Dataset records
-*-
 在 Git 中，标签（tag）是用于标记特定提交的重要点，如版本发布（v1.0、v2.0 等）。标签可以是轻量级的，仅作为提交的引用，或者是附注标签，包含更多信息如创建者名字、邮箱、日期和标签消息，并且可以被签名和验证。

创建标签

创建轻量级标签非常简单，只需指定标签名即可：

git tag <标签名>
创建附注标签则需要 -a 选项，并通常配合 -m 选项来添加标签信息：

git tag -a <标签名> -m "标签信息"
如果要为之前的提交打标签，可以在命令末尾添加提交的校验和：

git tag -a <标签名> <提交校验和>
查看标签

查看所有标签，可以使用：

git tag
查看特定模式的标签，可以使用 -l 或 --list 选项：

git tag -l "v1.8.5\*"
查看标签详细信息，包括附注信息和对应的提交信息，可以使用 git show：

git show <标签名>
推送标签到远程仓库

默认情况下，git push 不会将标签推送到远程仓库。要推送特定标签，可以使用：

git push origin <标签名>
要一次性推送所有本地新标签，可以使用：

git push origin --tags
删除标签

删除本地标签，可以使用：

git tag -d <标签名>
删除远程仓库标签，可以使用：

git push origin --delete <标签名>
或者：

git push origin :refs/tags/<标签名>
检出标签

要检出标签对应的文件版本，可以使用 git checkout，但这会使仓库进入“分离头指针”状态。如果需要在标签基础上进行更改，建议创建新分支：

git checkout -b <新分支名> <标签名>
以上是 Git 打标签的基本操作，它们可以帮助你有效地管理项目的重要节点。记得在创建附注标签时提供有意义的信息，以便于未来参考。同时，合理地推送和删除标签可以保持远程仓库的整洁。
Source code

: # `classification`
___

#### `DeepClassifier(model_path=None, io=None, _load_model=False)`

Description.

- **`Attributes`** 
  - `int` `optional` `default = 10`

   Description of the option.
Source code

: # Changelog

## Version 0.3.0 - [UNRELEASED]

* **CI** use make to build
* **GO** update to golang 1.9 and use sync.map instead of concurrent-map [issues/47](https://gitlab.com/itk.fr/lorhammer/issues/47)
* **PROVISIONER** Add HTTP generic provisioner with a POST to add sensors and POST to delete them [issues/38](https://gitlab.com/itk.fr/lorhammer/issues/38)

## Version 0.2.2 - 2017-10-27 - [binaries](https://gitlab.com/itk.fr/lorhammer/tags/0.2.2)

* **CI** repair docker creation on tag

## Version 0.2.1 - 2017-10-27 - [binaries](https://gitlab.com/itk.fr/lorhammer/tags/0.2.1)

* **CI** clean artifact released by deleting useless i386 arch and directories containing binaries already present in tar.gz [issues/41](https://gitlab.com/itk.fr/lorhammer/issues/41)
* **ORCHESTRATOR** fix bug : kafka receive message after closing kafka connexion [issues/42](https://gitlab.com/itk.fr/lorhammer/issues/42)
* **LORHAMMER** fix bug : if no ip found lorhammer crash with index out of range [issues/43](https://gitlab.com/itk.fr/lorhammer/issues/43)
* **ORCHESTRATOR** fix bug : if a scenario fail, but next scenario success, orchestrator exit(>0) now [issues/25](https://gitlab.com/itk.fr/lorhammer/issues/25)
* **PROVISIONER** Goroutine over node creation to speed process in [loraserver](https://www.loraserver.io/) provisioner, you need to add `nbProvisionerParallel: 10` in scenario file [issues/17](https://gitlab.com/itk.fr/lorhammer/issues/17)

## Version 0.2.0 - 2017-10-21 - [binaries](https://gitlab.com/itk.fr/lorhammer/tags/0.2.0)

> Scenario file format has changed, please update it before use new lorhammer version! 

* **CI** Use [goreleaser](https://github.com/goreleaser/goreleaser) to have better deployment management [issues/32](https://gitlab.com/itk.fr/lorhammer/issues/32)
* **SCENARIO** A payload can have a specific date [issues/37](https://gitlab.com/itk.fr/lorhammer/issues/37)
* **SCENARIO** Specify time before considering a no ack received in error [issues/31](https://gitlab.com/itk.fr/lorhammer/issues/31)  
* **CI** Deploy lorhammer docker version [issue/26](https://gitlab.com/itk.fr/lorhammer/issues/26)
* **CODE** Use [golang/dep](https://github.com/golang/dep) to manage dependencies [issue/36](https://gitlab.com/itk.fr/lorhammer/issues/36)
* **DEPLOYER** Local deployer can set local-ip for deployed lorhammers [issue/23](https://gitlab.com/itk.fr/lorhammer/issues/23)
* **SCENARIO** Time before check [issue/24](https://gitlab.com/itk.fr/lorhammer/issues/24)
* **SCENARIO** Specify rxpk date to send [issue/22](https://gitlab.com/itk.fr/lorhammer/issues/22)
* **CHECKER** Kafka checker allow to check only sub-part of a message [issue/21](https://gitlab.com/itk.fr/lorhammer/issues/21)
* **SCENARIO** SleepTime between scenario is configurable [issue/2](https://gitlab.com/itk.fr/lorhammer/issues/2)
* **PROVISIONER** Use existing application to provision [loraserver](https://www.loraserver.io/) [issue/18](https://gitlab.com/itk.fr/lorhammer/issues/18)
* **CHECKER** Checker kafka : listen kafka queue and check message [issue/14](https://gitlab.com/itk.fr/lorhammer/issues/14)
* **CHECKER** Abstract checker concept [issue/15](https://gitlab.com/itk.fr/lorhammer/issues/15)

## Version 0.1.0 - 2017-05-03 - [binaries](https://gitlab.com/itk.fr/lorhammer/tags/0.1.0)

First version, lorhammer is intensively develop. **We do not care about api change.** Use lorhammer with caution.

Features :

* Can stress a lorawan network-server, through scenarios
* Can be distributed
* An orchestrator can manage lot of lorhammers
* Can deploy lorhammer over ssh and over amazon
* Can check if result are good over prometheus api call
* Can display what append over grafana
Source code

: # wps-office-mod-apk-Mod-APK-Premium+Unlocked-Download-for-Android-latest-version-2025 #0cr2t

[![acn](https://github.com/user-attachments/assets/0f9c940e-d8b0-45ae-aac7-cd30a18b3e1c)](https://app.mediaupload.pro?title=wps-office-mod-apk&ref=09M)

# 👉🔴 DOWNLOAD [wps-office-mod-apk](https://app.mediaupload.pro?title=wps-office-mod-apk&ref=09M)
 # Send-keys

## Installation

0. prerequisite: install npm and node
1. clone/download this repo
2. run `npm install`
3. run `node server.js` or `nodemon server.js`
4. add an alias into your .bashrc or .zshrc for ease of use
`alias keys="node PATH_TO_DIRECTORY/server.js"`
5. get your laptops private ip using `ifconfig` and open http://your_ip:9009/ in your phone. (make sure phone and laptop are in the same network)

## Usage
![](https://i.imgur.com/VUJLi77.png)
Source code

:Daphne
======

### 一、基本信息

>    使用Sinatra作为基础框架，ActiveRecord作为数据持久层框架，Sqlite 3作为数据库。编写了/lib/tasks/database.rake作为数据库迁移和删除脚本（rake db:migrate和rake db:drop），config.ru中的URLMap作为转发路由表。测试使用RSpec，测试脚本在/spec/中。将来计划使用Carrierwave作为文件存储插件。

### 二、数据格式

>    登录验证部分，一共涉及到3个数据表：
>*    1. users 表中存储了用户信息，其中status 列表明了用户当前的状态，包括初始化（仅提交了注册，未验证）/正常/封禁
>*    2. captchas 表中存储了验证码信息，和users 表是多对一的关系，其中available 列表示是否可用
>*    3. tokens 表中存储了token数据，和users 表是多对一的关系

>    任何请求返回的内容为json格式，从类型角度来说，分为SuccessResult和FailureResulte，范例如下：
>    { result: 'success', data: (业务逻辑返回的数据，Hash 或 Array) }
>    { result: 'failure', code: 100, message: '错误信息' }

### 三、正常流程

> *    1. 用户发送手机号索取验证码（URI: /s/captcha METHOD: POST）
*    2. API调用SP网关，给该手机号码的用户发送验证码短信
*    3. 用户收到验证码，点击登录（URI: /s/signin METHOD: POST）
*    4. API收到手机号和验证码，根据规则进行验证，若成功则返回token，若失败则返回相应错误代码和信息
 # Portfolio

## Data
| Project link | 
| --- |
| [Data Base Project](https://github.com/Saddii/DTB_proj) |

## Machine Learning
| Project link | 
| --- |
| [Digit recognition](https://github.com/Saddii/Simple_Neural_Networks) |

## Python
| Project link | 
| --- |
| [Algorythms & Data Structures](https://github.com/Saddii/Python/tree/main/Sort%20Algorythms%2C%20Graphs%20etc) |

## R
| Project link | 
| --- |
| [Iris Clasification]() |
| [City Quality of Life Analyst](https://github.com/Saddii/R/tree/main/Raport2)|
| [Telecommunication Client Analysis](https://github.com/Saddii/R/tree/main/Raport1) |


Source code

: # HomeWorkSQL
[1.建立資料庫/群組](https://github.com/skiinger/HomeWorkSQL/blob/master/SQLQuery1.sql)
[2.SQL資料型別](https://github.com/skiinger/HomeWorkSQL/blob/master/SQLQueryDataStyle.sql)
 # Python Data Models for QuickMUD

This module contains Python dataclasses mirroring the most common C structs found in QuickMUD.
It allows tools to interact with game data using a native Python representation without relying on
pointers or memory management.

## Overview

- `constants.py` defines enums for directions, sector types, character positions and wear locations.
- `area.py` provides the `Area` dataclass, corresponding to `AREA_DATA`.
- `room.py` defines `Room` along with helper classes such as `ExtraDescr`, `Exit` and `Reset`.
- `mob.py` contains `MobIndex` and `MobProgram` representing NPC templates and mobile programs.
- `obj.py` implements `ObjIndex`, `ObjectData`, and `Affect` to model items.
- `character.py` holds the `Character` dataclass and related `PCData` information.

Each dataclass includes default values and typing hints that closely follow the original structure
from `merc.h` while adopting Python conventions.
-*-
Task brief. Figure out how many lines of the data hold "file", and answer with the number only.

Result. 2